**What you have to do:**
In the response, each entry below should appear again exactly as given.

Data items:
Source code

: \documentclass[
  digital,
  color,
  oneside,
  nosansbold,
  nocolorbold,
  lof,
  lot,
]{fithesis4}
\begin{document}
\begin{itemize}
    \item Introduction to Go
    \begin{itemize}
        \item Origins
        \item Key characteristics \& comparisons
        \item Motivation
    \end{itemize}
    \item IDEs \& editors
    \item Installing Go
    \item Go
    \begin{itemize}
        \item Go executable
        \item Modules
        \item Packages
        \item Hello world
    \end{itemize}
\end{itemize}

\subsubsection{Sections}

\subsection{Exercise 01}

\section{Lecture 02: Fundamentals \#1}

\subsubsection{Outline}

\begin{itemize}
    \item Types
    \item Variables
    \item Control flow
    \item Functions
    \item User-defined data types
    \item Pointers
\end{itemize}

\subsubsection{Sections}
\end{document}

**Problem solution:**
Source code

: \documentclass[
  digital,
  color,
  oneside,
  nosansbold,
  nocolorbold,
  lof,
  lot,
]{fithesis4}
\begin{document}
\begin{itemize}
    \item Introduction to Go
    \begin{itemize}
        \item Origins
        \item Key characteristics \& comparisons
        \item Motivation
    \end{itemize}
    \item IDEs \& editors
    \item Installing Go
    \item Go
    \begin{itemize}
        \item Go executable
        \item Modules
        \item Packages
        \item Hello world
    \end{itemize}
\end{itemize}

\subsubsection{Sections}

\subsection{Exercise 01}

\section{Lecture 02: Fundamentals \#1}

\subsubsection{Outline}

\begin{itemize}
    \item Types
    \item Variables
    \item Control flow
    \item Functions
    \item User-defined data types
    \item Pointers
\end{itemize}

\subsubsection{Sections}
\end{document}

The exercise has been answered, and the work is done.